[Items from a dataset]

:::::

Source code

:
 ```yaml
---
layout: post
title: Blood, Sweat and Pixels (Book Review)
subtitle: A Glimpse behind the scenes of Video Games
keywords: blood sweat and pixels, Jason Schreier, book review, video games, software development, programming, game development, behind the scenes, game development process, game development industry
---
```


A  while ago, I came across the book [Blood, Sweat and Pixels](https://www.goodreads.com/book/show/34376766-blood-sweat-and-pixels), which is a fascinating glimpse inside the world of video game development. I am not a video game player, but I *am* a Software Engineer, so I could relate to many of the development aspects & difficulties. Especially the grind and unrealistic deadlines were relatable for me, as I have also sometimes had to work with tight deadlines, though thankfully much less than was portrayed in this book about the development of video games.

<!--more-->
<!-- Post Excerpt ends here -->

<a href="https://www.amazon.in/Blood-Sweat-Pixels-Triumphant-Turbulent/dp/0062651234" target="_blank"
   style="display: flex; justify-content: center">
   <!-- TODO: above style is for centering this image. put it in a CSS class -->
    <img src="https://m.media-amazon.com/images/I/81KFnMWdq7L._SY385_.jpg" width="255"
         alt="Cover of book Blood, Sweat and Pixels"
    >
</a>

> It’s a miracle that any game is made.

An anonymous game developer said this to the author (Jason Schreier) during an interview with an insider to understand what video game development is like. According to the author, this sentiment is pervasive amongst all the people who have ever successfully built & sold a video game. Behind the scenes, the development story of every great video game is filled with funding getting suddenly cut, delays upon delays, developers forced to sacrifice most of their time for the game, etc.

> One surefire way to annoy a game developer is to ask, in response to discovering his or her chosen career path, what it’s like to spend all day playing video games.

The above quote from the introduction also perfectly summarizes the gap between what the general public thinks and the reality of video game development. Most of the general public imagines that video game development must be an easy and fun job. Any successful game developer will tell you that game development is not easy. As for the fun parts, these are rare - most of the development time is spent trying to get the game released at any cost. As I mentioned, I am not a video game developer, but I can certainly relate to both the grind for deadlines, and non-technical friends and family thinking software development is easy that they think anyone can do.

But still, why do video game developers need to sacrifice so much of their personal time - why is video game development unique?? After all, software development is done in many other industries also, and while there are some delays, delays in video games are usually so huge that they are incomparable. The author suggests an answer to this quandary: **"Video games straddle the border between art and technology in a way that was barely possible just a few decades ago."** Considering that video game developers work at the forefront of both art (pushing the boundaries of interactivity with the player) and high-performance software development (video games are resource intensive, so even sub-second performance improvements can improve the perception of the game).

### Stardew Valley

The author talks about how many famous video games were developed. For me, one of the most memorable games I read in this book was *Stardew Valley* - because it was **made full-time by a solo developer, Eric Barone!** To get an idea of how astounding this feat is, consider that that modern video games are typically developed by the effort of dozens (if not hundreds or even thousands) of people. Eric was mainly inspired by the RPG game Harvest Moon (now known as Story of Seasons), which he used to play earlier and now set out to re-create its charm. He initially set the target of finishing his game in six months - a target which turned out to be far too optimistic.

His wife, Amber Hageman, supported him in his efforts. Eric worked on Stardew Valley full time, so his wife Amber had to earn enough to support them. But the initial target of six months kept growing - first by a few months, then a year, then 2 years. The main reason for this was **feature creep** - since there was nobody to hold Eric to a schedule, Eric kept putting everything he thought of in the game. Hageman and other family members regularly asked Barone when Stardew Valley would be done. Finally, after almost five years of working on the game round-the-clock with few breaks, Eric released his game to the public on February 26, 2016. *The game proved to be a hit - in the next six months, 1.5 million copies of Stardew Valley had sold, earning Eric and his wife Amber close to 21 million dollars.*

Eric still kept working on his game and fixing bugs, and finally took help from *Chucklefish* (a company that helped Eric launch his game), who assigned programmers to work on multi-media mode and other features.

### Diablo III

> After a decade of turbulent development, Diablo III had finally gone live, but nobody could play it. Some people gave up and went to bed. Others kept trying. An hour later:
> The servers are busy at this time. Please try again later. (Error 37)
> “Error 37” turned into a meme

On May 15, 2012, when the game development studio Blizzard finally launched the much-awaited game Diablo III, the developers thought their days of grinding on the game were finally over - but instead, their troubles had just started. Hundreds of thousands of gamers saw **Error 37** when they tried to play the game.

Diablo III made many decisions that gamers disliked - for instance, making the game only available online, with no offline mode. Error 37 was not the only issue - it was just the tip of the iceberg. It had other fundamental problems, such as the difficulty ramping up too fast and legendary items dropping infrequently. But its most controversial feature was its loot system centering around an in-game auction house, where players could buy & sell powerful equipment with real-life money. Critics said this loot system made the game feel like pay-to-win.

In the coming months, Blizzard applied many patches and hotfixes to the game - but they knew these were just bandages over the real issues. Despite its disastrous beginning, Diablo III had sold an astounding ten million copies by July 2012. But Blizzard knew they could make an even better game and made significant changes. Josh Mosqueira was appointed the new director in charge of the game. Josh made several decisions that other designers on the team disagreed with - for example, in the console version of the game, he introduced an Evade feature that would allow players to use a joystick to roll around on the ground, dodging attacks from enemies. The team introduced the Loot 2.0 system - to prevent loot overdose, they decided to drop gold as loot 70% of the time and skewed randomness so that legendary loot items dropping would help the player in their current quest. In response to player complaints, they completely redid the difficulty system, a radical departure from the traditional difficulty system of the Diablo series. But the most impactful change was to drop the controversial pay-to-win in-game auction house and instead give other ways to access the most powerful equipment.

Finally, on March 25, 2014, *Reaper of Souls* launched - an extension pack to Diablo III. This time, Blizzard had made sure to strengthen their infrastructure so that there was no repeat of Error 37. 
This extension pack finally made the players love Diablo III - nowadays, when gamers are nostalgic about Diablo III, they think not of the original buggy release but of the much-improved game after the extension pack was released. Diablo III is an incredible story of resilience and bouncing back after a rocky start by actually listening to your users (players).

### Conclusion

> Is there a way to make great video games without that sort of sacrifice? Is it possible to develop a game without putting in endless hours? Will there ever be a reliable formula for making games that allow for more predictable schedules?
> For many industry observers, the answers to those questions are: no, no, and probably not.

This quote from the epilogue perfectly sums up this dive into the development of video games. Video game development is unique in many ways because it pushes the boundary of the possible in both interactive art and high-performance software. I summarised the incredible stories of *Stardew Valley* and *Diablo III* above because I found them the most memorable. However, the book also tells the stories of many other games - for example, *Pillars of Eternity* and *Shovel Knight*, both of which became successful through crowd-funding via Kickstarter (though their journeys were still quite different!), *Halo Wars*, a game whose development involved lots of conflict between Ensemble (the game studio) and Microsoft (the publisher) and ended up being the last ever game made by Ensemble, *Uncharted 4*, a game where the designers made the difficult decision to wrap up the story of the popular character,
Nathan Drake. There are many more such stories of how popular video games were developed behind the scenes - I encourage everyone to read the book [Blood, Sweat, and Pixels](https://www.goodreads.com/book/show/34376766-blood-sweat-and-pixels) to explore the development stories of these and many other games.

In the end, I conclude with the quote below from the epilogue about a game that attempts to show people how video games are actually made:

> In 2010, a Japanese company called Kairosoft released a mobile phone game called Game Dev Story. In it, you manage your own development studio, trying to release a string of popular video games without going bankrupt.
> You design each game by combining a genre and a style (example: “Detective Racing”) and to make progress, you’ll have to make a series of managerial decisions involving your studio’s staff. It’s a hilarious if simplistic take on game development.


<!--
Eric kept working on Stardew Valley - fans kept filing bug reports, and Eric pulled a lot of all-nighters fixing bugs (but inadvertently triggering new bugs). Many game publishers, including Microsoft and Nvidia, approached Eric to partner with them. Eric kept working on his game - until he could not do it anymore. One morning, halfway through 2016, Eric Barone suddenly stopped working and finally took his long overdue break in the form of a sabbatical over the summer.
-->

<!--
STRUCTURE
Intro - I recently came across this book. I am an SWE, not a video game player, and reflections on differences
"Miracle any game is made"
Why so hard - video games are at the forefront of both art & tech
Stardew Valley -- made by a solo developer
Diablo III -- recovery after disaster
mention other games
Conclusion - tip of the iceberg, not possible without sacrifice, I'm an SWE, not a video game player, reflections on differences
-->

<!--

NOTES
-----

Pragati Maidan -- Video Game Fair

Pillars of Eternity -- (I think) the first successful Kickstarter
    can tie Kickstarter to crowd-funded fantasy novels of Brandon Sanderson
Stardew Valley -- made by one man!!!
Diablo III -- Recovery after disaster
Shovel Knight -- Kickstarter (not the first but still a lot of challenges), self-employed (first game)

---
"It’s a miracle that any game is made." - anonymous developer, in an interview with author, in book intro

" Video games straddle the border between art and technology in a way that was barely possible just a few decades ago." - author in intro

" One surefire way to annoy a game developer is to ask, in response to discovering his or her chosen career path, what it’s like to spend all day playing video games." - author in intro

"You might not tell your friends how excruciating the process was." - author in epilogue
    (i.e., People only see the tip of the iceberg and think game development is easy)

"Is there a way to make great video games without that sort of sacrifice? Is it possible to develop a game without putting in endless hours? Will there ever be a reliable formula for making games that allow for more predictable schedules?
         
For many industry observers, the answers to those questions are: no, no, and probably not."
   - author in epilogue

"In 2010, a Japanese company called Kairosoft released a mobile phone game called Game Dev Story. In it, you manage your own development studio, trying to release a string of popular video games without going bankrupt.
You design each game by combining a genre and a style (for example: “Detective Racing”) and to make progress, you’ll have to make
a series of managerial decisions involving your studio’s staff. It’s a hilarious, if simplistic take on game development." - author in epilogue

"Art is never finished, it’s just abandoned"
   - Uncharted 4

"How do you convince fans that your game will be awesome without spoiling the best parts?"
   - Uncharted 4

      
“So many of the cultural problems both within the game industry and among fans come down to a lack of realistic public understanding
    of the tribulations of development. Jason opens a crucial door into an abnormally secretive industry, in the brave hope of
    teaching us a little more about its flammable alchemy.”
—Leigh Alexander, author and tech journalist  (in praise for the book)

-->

:::::

● Work item: Tally the lines above in which the string "Pillars" occurs, and give the total with nothing added.

● Expected answer: 2